The Road to Integration
Machine learning can correct inefficient systems, but it’s not without its hurdles. The key component here is a tremendous pressure on banks to work with regulators in identifying an amicable solution for both parties that catches more fraudsters and fewer bystanders.
For a bank, these new systems make sense. There is less money spent on evaluating threats and faster execution, but they pose a significant regulatory challenge. When money laundering attempts are reported, the regulatory authority needs to be informed of every pertinent detail of the activity. Utilising a rule-based system allows for full visibility of the audit trail, but machine learning tends to come as a black box solution. In other words, you can see the input and output of a bank’s vetting process, but you can’t see how they got to the final resolution.

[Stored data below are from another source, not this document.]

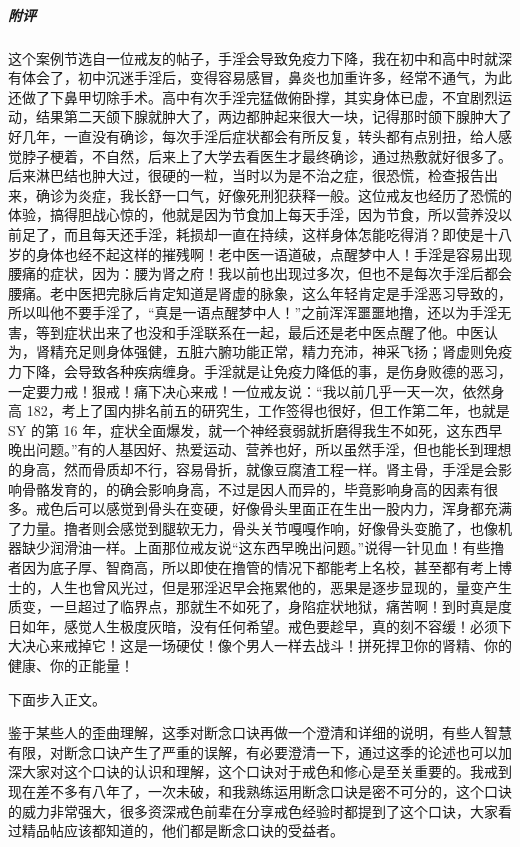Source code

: \begin{case}
    \subparagraph{附评} 这个案例节选自一位戒友的帖子，手淫会导致免疫力下降，我在初中和高中时就深有体会了，初中沉迷手淫后，变得容易感冒，鼻炎也加重许多，经常不通气，为此还做了下鼻甲切除手术。高中有次手淫完猛做俯卧撑，其实身体已虚，不宜剧烈运动，结果第二天颌下腺就肿大了，两边都肿起来很大一块，记得那时颌下腺肿大了好几年，一直没有确诊，每次手淫后症状都会有所反复，转头都有点别扭，给人感觉脖子梗着，不自然，后来上了大学去看医生才最终确诊，通过热敷就好很多了。后来淋巴结也肿大过，很硬的一粒，当时以为是不治之症，很恐慌，检查报告出来，确诊为炎症，我长舒一口气，好像死刑犯获释一般。这位戒友也经历了恐慌的体验，搞得胆战心惊的，他就是因为节食加上每天手淫，因为节食，所以营养没以前足了，而且每天还手淫，耗损却一直在持续，这样身体怎能吃得消？即使是十八岁的身体也经不起这样的摧残啊！老中医一语道破，点醒梦中人！手淫是容易出现腰痛的症状，因为：腰为肾之府！我以前也出现过多次，但也不是每次手淫后都会腰痛。老中医把完脉后肯定知道是肾虚的脉象，这么年轻肯定是手淫恶习导致的，所以叫他不要手淫了，“真是一语点醒梦中人！”之前浑浑噩噩地撸，还以为手淫无害，等到症状出来了也没和手淫联系在一起，最后还是老中医点醒了他。中医认为，肾精充足则身体强健，五脏六腑功能正常，精力充沛，神采飞扬；肾虚则免疫力下降，会导致各种疾病缠身。手淫就是让免疫力降低的事，是伤身败德的恶习，一定要力戒！狠戒！痛下决心来戒！一位戒友说：“我以前几乎一天一次，依然身高 182，考上了国内排名前五的研究生，工作签得也很好，但工作第二年，也就是 SY 的第 16 年，症状全面爆发，就一个神经衰弱就折磨得我生不如死，这东西早晚出问题。”有的人基因好、热爱运动、营养也好，所以虽然手淫，但也能长到理想的身高，然而骨质却不行，容易骨折，就像豆腐渣工程一样。肾主骨，手淫是会影响骨骼发育的，的确会影响身高，不过是因人而异的，毕竟影响身高的因素有很多。戒色后可以感觉到骨头在变硬，好像骨头里面正在生出一股内力，浑身都充满了力量。撸者则会感觉到腿软无力，骨头关节嘎嘎作响，好像骨头变脆了，也像机器缺少润滑油一样。上面那位戒友说“这东西早晚出问题。”说得一针见血！有些撸者因为底子厚、智商高，所以即使在撸管的情况下都能考上名校，甚至都有考上博士的，人生也曾风光过，但是邪淫迟早会拖累他的，恶果是逐步显现的，量变产生质变，一旦超过了临界点，那就生不如死了，身陷症状地狱，痛苦啊！到时真是度日如年，感觉人生极度灰暗，没有任何希望。戒色要趁早，真的刻不容缓！必须下大决心来戒掉它！这是一场硬仗！像个男人一样去战斗！拼死捍卫你的肾精、你的健康、你的正能量！
\end{case}

下面步入正文。

鉴于某些人的歪曲理解，这季对断念口诀再做一个澄清和详细的说明，有些人智慧有限，对断念口诀产生了严重的误解，有必要澄清一下，通过这季的论述也可以加深大家对这个口诀的认识和理解，这个口诀对于戒色和修心是至关重要的。我戒到现在差不多有八年了，一次未破，和我熟练运用断念口诀是密不可分的，这个口诀的威力非常强大，很多资深戒色前辈在分享戒色经验时都提到了这个口诀，大家看过精品帖应该都知道的，他们都是断念口诀的受益者。

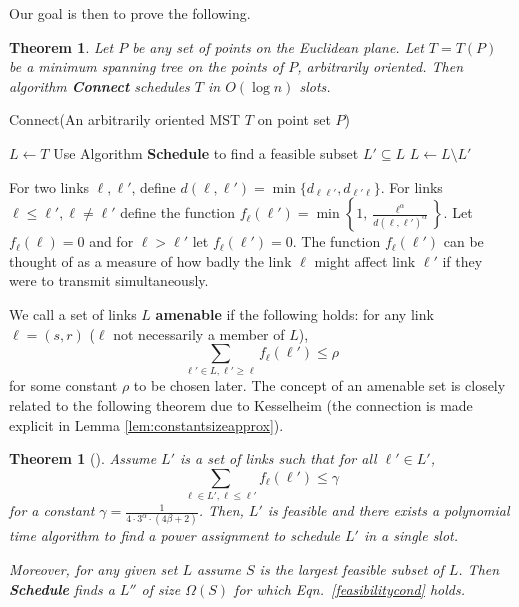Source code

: \documentclass[11pt]{amsart}
\newcommand{\amenable}{amenable}
\newcounter{foo}
\newtheorem{theorem}[foo]{Theorem}
\begin{document}
Our goal is then to prove the following.
\begin{theorem}
Let $P$ be any set of points on the Euclidean plane. Let $T = T(P)$ be a minimum spanning tree on the points of $P$,
arbitrarily oriented. Then algorithm {\bf Connect} schedules $T$ in $O(\log n)$ slots.
\label{mainth1}
\end{theorem}

\begin{algorithm}                      \caption{Connect(An arbitrarily oriented MST $T$ on point set $P$)}          \label{alg1}                           \begin{algorithmic}[1]                    \STATE $L \gets T$
     	\STATE Use Algorithm \textbf{Schedule} to find a feasible subset $L' \subseteq L$ \label{alg:findfeasibleset}
	\STATE $L \gets L \setminus L'$
     \ENDWHILE
\end{algorithmic}
\label{alg1fig}
\end{algorithm}

For two links $\ell, \ell'$, define $d(\ell, \ell') = \min\{d_{\ell \ell'}, d_{\ell' \ell}\}$. For links $\ell \leq \ell', \ell \neq \ell'$ define
the function $f_\ell(\ell') = \min\left\{1, \frac{\ell^{\alpha}}{d(\ell, \ell')^{\alpha}}\right\}$. Let $f_{\ell}(\ell) = 0$ and for $\ell > \ell'$
let $f_{\ell}(\ell') = 0$. The function $f_{\ell}(\ell')$ can be thought of as a measure of how badly the link $\ell$ might affect link $\ell'$ if
they were to transmit simultaneously.

We call a set of links $L$ \textbf{\amenable} if the following holds:
for any link $\ell = (s, r)$ ($\ell$ not necessarily a member of $L$), 
\begin{equation}
\sum_{\ell' \in L, \ell' \geq \ell} f_{\ell}(\ell') \leq \rho
\end{equation}
for some constant $\rho$ to be chosen later. The concept of an amenable set is closely related to the following
theorem due to Kesselheim (the connection is made explicit in Lemma \ref{lem:constantsizeapprox}).

\begin{theorem}[\cite{KesselheimSoda11}]
Assume $L'$ is a set of links such that for all $\ell' \in L'$,
\begin{equation}
\sum_{\ell \in L', \ell \leq \ell'} f_{\ell}(\ell') \leq \gamma
\label{feasibilitycond}
\end{equation}
for a constant $\gamma = \frac{1}{4 \cdot 3^{\alpha} \cdot (4 \beta + 2)}$.
Then, $L'$ is feasible and there exists a polynomial time algorithm to find a power assignment to schedule $L'$ in a single slot.

Moreover, for any given set $L$ assume $S$ is the largest feasible subset of $L$. Then \textbf{Schedule} finds a $L''$ of size $\Omega(S)$ for which Eqn.~\ref{feasibilitycond} holds.
\label{kessel}
\end{theorem}
\end{document}

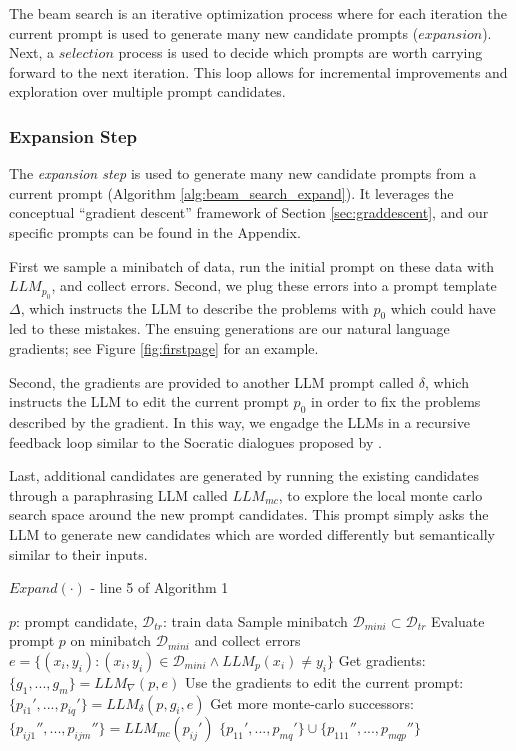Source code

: The beam search is an iterative optimization process where for each iteration the current prompt is used to generate many new candidate prompts ($expansion$). 
Next, a $selection$ process is used to decide which prompts are worth carrying forward to the next iteration.
This loop allows for incremental improvements and exploration over multiple prompt candidates.

\subsubsection{Expansion Step}

The \emph{expansion step} is  used to generate many new candidate prompts from a current prompt (Algorithm \ref{alg:beam_search_expand}). It leverages the conceptual ``gradient descent'' framework of Section \ref{sec:graddescent}, and our specific prompts can be found in the Appendix.

First we sample a minibatch of data, run the initial prompt on these data with $LLM_{p_0}$, and collect errors. Second, we plug these errors into a prompt template $\Delta$, which instructs the LLM to describe the problems with $p_0$ which could have led to these mistakes. The ensuing generations are our natural language gradients; see Figure \ref{fig:firstpage} for an example. 

Second, the gradients are provided to another LLM prompt called $\delta$, which instructs the LLM to edit the current prompt $p_0$ in order to fix the problems described by the gradient. In this way, we engadge the LLMs in a recursive feedback loop similar to the Socratic dialogues proposed by \citet{zeng2022socratic}. 

Last, additional candidates are generated by running the existing candidates through a paraphrasing LLM called $LLM_{mc}$, to explore the local monte carlo search space around the new prompt candidates. This prompt simply asks the LLM to generate new candidates which are worded differently but semantically similar to their inputs.

\begin{algorithm}
\caption{$Expand(\cdot)$ - line 5 of Algorithm 1}
\label{alg:beam_search_expand}
\begin{algorithmic}[1]
\REQUIRE $p$: prompt candidate, $\mathcal{D}_{tr}$: train data
\STATE Sample minibatch $\mathcal{D}_{mini} \subset \mathcal{D}_{tr}$
\STATE Evaluate prompt $p$ on minibatch $\mathcal{D}_{mini}$ and collect errors $e = \{ (x_i, y_i) : (x_i, y_i) \in \mathcal{D}_{mini} \land LLM_{p}(x_i) \neq y_i \}$
\STATE Get gradients: $\{g_1, ..., g_m\} = LLM_{\nabla}(p, e)$
\STATE Use the gradients to edit the current prompt: $\{p_{i1}', ..., p_{iq}'\} = LLM_{\delta}(p, g_i, e)$
\STATE Get more monte-carlo successors: $\{p_{ij1}'', ..., p_{ijm}''\} = LLM_{mc}(p_{ij}')$
\RETURN $\{p_{11}', ..., p_{mq}'\} \cup \{p_{111}'', ..., p_{mqp}''\}$
\end{algorithmic}
\end{algorithm}

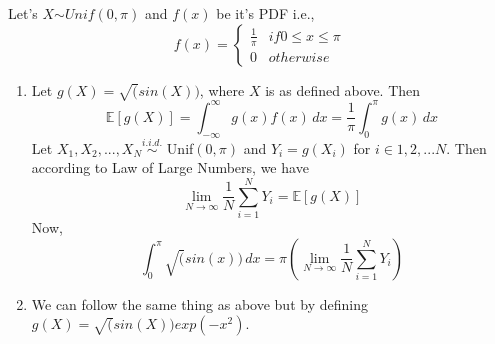 \documentclass{article}
\begin{document}
\begin{enumerate}
	\noindent %
    Let's $X \stackrel{}{\sim} Unif(0, \pi)$ and $f(x)$ be it's PDF i.e.,
    \begin{equation}
    \nonumber
    f(x) = \begin{cases}
        \frac{1}{\pi} & if 0 \le x \le \pi \\
        0 & otherwise
    \end{cases}
    \end{equation} 
        \begin{enumerate}
            \item Let $g(X) = \sqrt(sin(X))$, where $X$ is as defined above. Then 
                \begin{equation}
                    \mathbb{E}[g(X)] = \int_{-\infty}^{\infty}g(x)f(x) \,dx =  \frac{1}{\pi}\int_{0}^{\pi}g(x) \,dx
                \end{equation}
                Let $X_{1}, X_{2}, ..., X_{N} \stackrel{i.i.d.}{\sim}$ Unif$(0, \pi)$ and $Y_{i} = g(X_{i})$ for $i \in {1, 2, ... N}$. 
                Then according to Law of Large Numbers, we have 
                \begin{equation}
                    \nonumber
                    \lim_{N\to\infty} \frac{1}{N}\sum_{i=1}^{N}Y_{i} = \mathbb{E}[g(X)]
                \end{equation}
                Now,
                \begin{equation}
                    \int_{0}^{\pi}\sqrt(sin(x)) \,dx =  \pi \left ( \lim_{N\to\infty} \frac{1}{N}\sum_{i=1}^{N}Y_{i} \right )
                \end{equation}

            \item We can follow the same thing as above but by defining $g(X) = \sqrt(sin(X))exp(-x^{2})$. 
        \end{enumerate}

\end{enumerate}
\end{document}
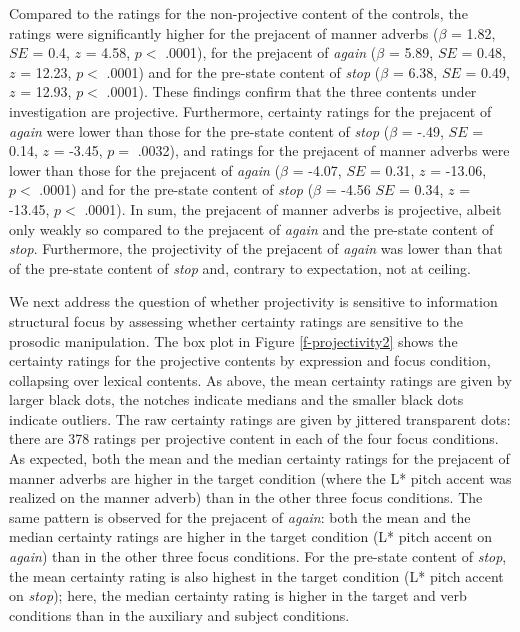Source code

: \documentclass[a4paper,12pt]{article}
\newcommand{\6}{\mbox{$[\hspace*{-.6mm}[$}}
\newcommand{\9}{\mbox{$]\hspace*{-.6mm}]$}}
\begin{document}
Compared to the ratings for the non-projective content of the controls, the ratings were significantly higher for the prejacent of manner adverbs ($\beta$ = 1.82, $SE$ = 0.4, $z$ = 4.58, $p <$ .0001), for the prejacent of {\em again} ($\beta$ = 5.89, $SE$ = 0.48, $z$ = 12.23, $p <$ .0001) and for the pre-state content of {\em stop} ($\beta$ = 6.38, $SE$ = 0.49, $z$ = 12.93, $p <$ .0001). These findings confirm that the three contents under investigation are projective. Furthermore, certainty ratings for the prejacent of {\em again} were lower than those for the pre-state content of {\em stop} ($\beta$ = -.49, $SE$ = 0.14, $z$ = -3.45, $p =$ .0032), and ratings for the prejacent of manner adverbs were lower than those for the prejacent of {\em again} ($\beta$ = -4.07, $SE$ = 0.31, $z$ = -13.06, $p <$ .0001) and for the pre-state content of {\em stop} ($\beta$ = -4.56 $SE$ = 0.34, $z$ = -13.45, $p <$ .0001). In sum, the prejacent of manner adverbs is projective, albeit only weakly so compared to the prejacent of {\em again} and the pre-state content of {\em stop}. Furthermore, the projectivity of the prejacent of {\em again} was lower than that of the pre-state content of {\em stop} and, contrary to expectation, not at ceiling. 

We next address the question of whether projectivity is sensitive to information structural focus by assessing whether certainty ratings are sensitive to the prosodic manipulation. The box plot in Figure \ref{f-projectivity2} shows the certainty ratings for the projective contents by expression and focus condition, collapsing over lexical contents. As above, the mean certainty ratings are given by larger black dots, the notches indicate medians and the smaller black dots indicate outliers. The raw certainty ratings are given by jittered transparent dots: there are 378 ratings per projective content in each of the four focus conditions. As expected, both the mean and the median certainty ratings for the prejacent of manner adverbs are higher in the target condition (where the L* pitch accent was realized on the manner adverb) than in the other three focus conditions. The same pattern is observed for the prejacent of {\em again}: both the mean and the median certainty ratings are higher in the target condition (L* pitch accent on {\em again}) than in the other three focus conditions. For the pre-state content of {\em stop}, the mean certainty rating is also highest in the target condition (L* pitch accent on {\em stop}); here, the median certainty rating is higher in the target and verb conditions than in the auxiliary and subject conditions. 
\end{document}
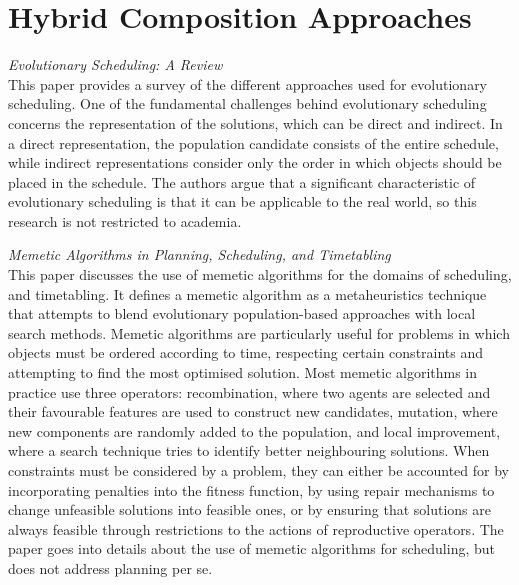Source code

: \section{Hybrid Composition Approaches}
\textit{Evolutionary Scheduling: A Review \cite{hart2005evolutionary}}\\
This paper provides a survey of the different approaches used for evolutionary scheduling. One of the fundamental challenges behind evolutionary scheduling
concerns the representation of the solutions, which can be direct and indirect. In a direct representation, the population candidate consists of the entire
schedule, while indirect representations consider only the order in which objects should be placed in the schedule. The authors argue that a significant
characteristic of evolutionary scheduling is that it can be applicable to the real world, so this research is not restricted to academia.

\textit{Memetic Algorithms in Planning, Scheduling, and Timetabling \cite{cotta2007memetic}}\\
This paper discusses the use of memetic algorithms for the domains of scheduling, and timetabling. It defines a memetic algorithm as a metaheuristics technique that 
attempts to blend evolutionary population-based approaches with local search methods. Memetic algorithms are particularly useful for problems in which objects must
be ordered according to time, respecting certain constraints and attempting to find the most optimised solution. Most memetic algorithms in practice use three
operators: recombination, where two agents are selected and their favourable features are used to construct new candidates, mutation, where new components are randomly
added to the population, and local improvement, where a search technique tries to identify better neighbouring solutions. When constraints must be considered by
a problem, they can either be accounted for by incorporating penalties into the fitness function, by using repair mechanisms to change unfeasible solutions into
feasible ones, or by ensuring that solutions are always feasible through restrictions to the actions of reproductive operators. The paper goes into details about
the use of memetic algorithms for scheduling, but does not address planning per se.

While it may seem like widespread adoption of machine learning systems is moving slowly, things are changing rapidly. The benefits are clear and they extend beyond just identification of potential malicious activity.
We’re closer to a new solution every day. But it is imperative that we transition from traditionally black box machine learning solutions to a white box approach. We can’t feasibly expect to rapidly implement cost-effective machine learning initiatives without taking into consideration the granular needs of regulators.
The test of the machine
Could 2017 be the year where unintelligent automation disappears? Banks in the UK (RBS, NatWest and SEB) have already begun to adopt AI to speed up certain customer-facing processes, such as chatbots that help with customer interactions, as well as various back-end applications, like compliance and AML monitoring.
Machine learning tools need to be thoroughly tested to ensure we are reaching an agreeable outcome for both financial institutions and regulatory agencies. The onus is on both regulators and banks to ensure that these technologies and their intrinsic risks are managed.
Soon machine learning in compliance will be a necessity rather than just another option. Over the next year, we predict that machine learning and other branches of AI will present an unprecedented opportunity for banks and regulators to come together in reducing regulatory burden but at the same time proactively preventing more illegal activity.